Robot Manipulation in Salient Vision through Referring Image Segmentation and Geometric Constraints
This addresses robot manipulation for real-world applications by reducing reliance on labor-intensive annotations, though it appears incremental as it builds on existing segmentation and servoing techniques.
The paper tackles robot manipulation in real-world environments by integrating a lightweight referring image segmentation model (CLIPU$^2$Net) with geometric constraints, enabling control from language expressions. It outperforms traditional methods on 46 tasks and achieves fine-grain segmentation with a decoder size of 6.6 MB.

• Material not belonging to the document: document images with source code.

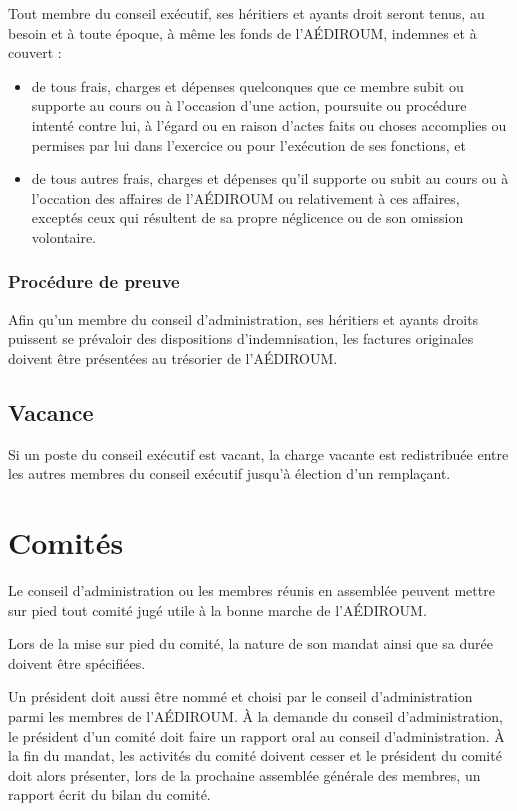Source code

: \documentclass[12pt]{article}
\begin{document}
Tout membre du conseil exécutif, ses héritiers et ayants droit seront tenus, au besoin et à toute époque, à même les fonds de l'AÉDIROUM, indemnes et à couvert :
\begin{itemize}
\item de tous frais, charges et dépenses quelconques que ce membre subit ou supporte au cours ou à l'occasion d'une action, poursuite ou procédure intenté contre lui, à l'égard ou en raison d'actes faits ou choses accomplies ou permises par lui dans l'exercice ou pour l'exécution de ses fonctions, et
\item de tous autres frais, charges et dépenses qu'il supporte ou subit au cours ou à l'occation des affaires de l'AÉDIROUM ou relativement à ces affaires, exceptés ceux qui résultent de sa propre néglicence ou de son omission volontaire.
\end{itemize}

\subsubsection{Procédure de preuve}

Afin qu'un membre du conseil d'administration, ses héritiers et ayants droits puissent se prévaloir des dispositions d'indemnisation, les factures originales doivent être présentées au trésorier de l'AÉDIROUM.

\subsection{Vacance}

Si un poste du conseil exécutif est vacant, la charge vacante est redistribuée entre les autres membres du conseil exécutif jusqu'à élection d'un remplaçant.

\section{Comités}

Le conseil d'administration ou les membres réunis en assemblée peuvent mettre sur pied tout comité jugé utile à la bonne marche de l'AÉDIROUM.

Lors de la mise sur pied du comité, la nature de son mandat ainsi que sa durée doivent être spécifiées.

Un président doit aussi être nommé et choisi par le conseil d'administration parmi les membres de l'AÉDIROUM. À la demande du conseil d'administration, le président d'un comité doit faire un rapport oral au conseil d'administration. À la fin du mandat, les activités du comité doivent cesser et le président du comité doit alors présenter, lors de la prochaine assemblée générale des membres, un rapport écrit du bilan du comité.
\end{document}
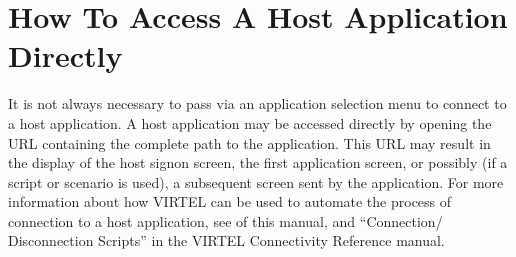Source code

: \documentclass[letterpaper,10pt,english]{sphinxmanual}
\begin{document}
\begin{sphinxVerbatim}[commandchars=\\\{\}]
                         
                         
                      
                             
                                          
                                
                                

                                                
\end{sphinxVerbatim}



\section{How To Access A Host Application Directly}
\label{\detokenize{User_Guide:how-to-access-a-host-application-directly}}
It is not always necessary to pass via an application selection menu to connect to a host application. A host application
may be accessed directly by opening the URL containing the complete path to the application. This URL may result in
the display of the host signon screen, the first application screen, or possibly (if a script or scenario is used), a
subsequent screen sent by the application. For more information about how VIRTEL can be used to automate the
process of connection to a host application, see {\hyperref[\detokenize{User_Guide:v457ug-url-formats}]{}} of this manual, and “Connection/
Disconnection Scripts” in the VIRTEL Connectivity Reference manual.
\end{document}

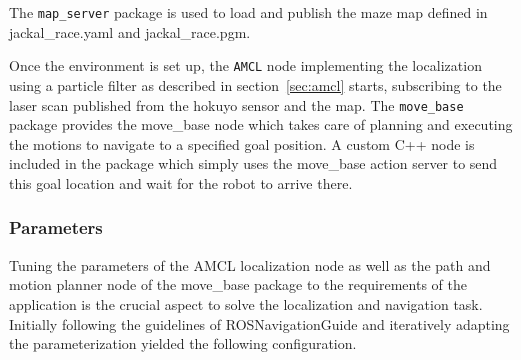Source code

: \documentclass[10pt,journal,compsoc]{IEEEtran}
\begin{document}
The \texttt{map\_server} package is used to load and publish the maze map defined in jackal\_race.yaml and jackal\_race.pgm.

Once the environment is set up, the \texttt{AMCL} node implementing the localization using a particle filter as described in section~\ref{sec:amcl} starts, subscribing to the laser scan published from the hokuyo sensor and the map.
The \texttt{move\_base} package provides the move\_base node which takes care of planning and executing the motions to navigate to a specified goal position.
A custom C++ node is included in the package which simply uses the move\_base action server to send this goal location and wait for the robot to arrive there.



\subsubsection{Parameters}

Tuning the parameters of the AMCL localization node as well as the path and motion planner node of the move\_base package to the requirements of the application is the crucial aspect to solve the localization and navigation task.
Initially following the guidelines of ROSNavigationGuide\cite{ROSNavigationGuide} and iteratively adapting the parameterization yielded the following configuration.
\end{document}
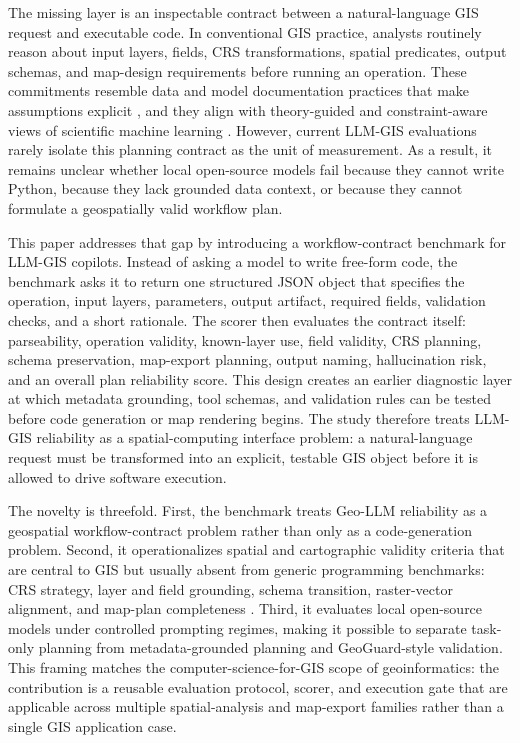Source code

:\documentclass[12pt]{gsis}  %
\begin{document}
The missing layer is an inspectable contract between a natural-language GIS request and executable code. In conventional GIS practice, analysts routinely reason about input layers, fields, CRS transformations, spatial predicates, output schemas, and map-design requirements before running an operation. These commitments resemble data and model documentation practices that make assumptions explicit \citep{Gebru2021Datasheets,Mitchell2019ModelCards}, and they align with theory-guided and constraint-aware views of scientific machine learning \citep{Karpatne_2017}. However, current LLM-GIS evaluations rarely isolate this planning contract as the unit of measurement. As a result, it remains unclear whether local open-source models fail because they cannot write Python, because they lack grounded data context, or because they cannot formulate a geospatially valid workflow plan.

This paper addresses that gap by introducing a workflow-contract benchmark for LLM-GIS copilots. Instead of asking a model to write free-form code, the benchmark asks it to return one structured JSON object that specifies the operation, input layers, parameters, output artifact, required fields, validation checks, and a short rationale. The scorer then evaluates the contract itself: parseability, operation validity, known-layer use, field validity, CRS planning, schema preservation, map-export planning, output naming, hallucination risk, and an overall plan reliability score. This design creates an earlier diagnostic layer at which metadata grounding, tool schemas, and validation rules can be tested before code generation or map rendering begins. The study therefore treats LLM-GIS reliability as a spatial-computing interface problem: a natural-language request must be transformed into an explicit, testable GIS object before it is allowed to drive software execution.

The novelty is threefold. First, the benchmark treats Geo-LLM reliability as a geospatial workflow-contract problem rather than only as a code-generation problem. Second, it operationalizes spatial and cartographic validity criteria that are central to GIS but usually absent from generic programming benchmarks: CRS strategy, layer and field grounding, schema transition, raster-vector alignment, and map-plan completeness \citep{Roth_2013,Roth_2015,Kang_2024,Munzner_2009}. Third, it evaluates local open-source models under controlled prompting regimes, making it possible to separate task-only planning from metadata-grounded planning and GeoGuard-style validation. This framing matches the computer-science-for-GIS scope of geoinformatics: the contribution is a reusable evaluation protocol, scorer, and execution gate that are applicable across multiple spatial-analysis and map-export families rather than a single GIS application case.
\end{document}
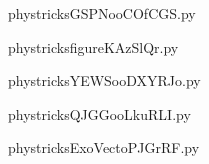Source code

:     

    \clearpage
    


    \newcommand{\CaptionFigGSPNooCOfCGS}{<+Type your caption here+>}
    \begin{center}
        
    \end{center}
    phystricksGSPNooCOfCGS.py

    

    \clearpage
    


    \newcommand{\CaptionFigfigureKAzSlQr}{<+Type your caption here+>}
    \begin{center}
        
    \end{center}
    phystricksfigureKAzSlQr.py

    

    \clearpage
    


    \newcommand{\CaptionFigYEWSooDXYRJo}{<+Type your caption here+>}
    \begin{center}
        
    \end{center}
    phystricksYEWSooDXYRJo.py

    

    \clearpage
    


    \newcommand{\CaptionFigQJGGooLkuRLI}{<+Type your caption here+>}
    \begin{center}
        
    \end{center}
    phystricksQJGGooLkuRLI.py

    

    \clearpage
    


    \newcommand{\CaptionFigExoVectoPJGrRF}{<+Type your caption here+>}
    \begin{center}
        
    \end{center}
    phystricksExoVectoPJGrRF.py

    

    \clearpage
    


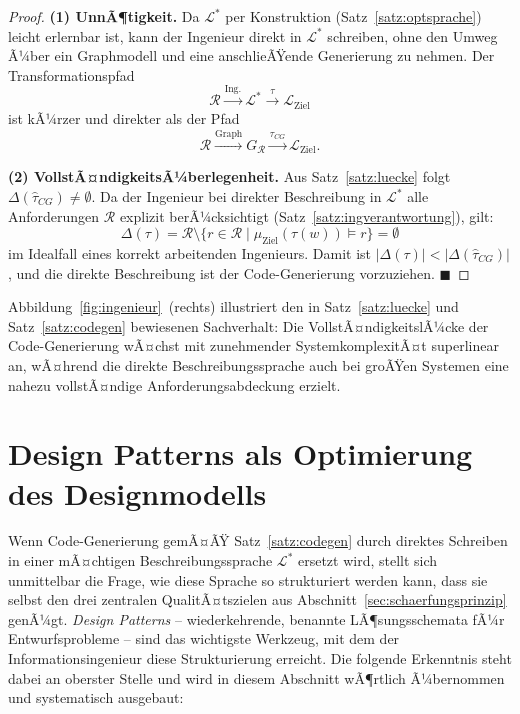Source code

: ﻿\documentclass[a4paper,12pt]{report}
\theoremstyle{definition}
\begin{document}
\begin{proof}
\textbf{(1) UnnÃ¶tigkeit.}
Da $\mathcal{L}^*$ per Konstruktion (Satz~\ref{satz:optsprache}) leicht erlernbar ist,
kann der Ingenieur direkt in $\mathcal{L}^*$ schreiben, ohne den Umweg Ã¼ber ein
Graphmodell und eine anschlieÃŸende Generierung zu nehmen. Der Transformationspfad
\[
  \mathcal{R} \xrightarrow{\text{Ing.}} \mathcal{L}^* \xrightarrow{\tau} \mathcal{L}_{\text{Ziel}}
\]
ist kÃ¼rzer und direkter als der Pfad
\[
  \mathcal{R} \xrightarrow{\text{Graph}} G_\mathcal{R} \xrightarrow{\hat{\tau}_{CG}} \mathcal{L}_{\text{Ziel}}.
\]

\textbf{(2) VollstÃ¤ndigkeitsÃ¼berlegenheit.}
Aus Satz~\ref{satz:luecke} folgt $\Delta(\hat{\tau}_{CG}) \neq \emptyset$.
Da der Ingenieur bei direkter Beschreibung in $\mathcal{L}^*$ alle Anforderungen
$\mathcal{R}$ explizit berÃ¼cksichtigt (Satz~\ref{satz:ingverantwortung}), gilt:
\[
  \Delta(\tau) = \mathcal{R} \setminus \{r \in \mathcal{R} \mid \mu_{\text{Ziel}}(\tau(w)) \models r\}
  = \emptyset
\]
im Idealfall eines korrekt arbeitenden Ingenieurs.
Damit ist $|\Delta(\tau)| < |\Delta(\hat{\tau}_{CG})|$, und die direkte Beschreibung
ist der Code-Generierung vorzuziehen. $\blacksquare$
\end{proof}

Abbildung~\ref{fig:ingenieur}~(rechts) illustriert den in Satz~\ref{satz:luecke} und
Satz~\ref{satz:codegen} bewiesenen Sachverhalt: Die VollstÃ¤ndigkeitslÃ¼cke der
Code-Generierung wÃ¤chst mit zunehmender SystemkomplexitÃ¤t superlinear an, wÃ¤hrend
die direkte Beschreibungssprache auch bei groÃŸen Systemen eine nahezu vollstÃ¤ndige
Anforderungsabdeckung erzielt.

\section{Design Patterns als Optimierung des Designmodells}
\label{sec:design-patterns}

Wenn Code-Generierung gemÃ¤ÃŸ Satz~\ref{satz:codegen} durch direktes Schreiben in
einer mÃ¤chtigen Beschreibungssprache $\mathcal{L}^*$ ersetzt wird, stellt sich
unmittelbar die Frage, wie diese Sprache so strukturiert werden kann, dass sie
selbst den drei zentralen QualitÃ¤tszielen aus Abschnitt~\ref{sec:schaerfungsprinzip}
genÃ¼gt. \emph{Design Patterns} -- wiederkehrende, benannte LÃ¶sungsschemata fÃ¼r
Entwurfsprobleme -- sind das wichtigste Werkzeug, mit dem der Informationsingenieur
diese Strukturierung erreicht. Die folgende Erkenntnis steht dabei an oberster
Stelle und wird in diesem Abschnitt wÃ¶rtlich Ã¼bernommen und systematisch ausgebaut:
\end{document}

In this paper, we perform robot manipulation activities in real-world environments with language contexts by integrating a compact referring image segmentation model into the robot's perception module. First, we propose CLIPU$^2$Net, a lightweight referring image segmentation model designed for fine-grain boundary and structure segmentation from language expressions. Then, we deploy the model in an eye-in-hand visual servoing system to enact robot control in the real world. The key to our system is the representation of salient visual information as geometric constraints, linking the robot's visual perception to actionable commands. Experimental results on 46 real-world robot manipulation tasks demonstrate that our method outperforms traditional visual servoing methods relying on labor-intensive feature annotations, excels in fine-grain referring image segmentation with a compact decoder size of 6.6 MB, and supports robot control across diverse contexts.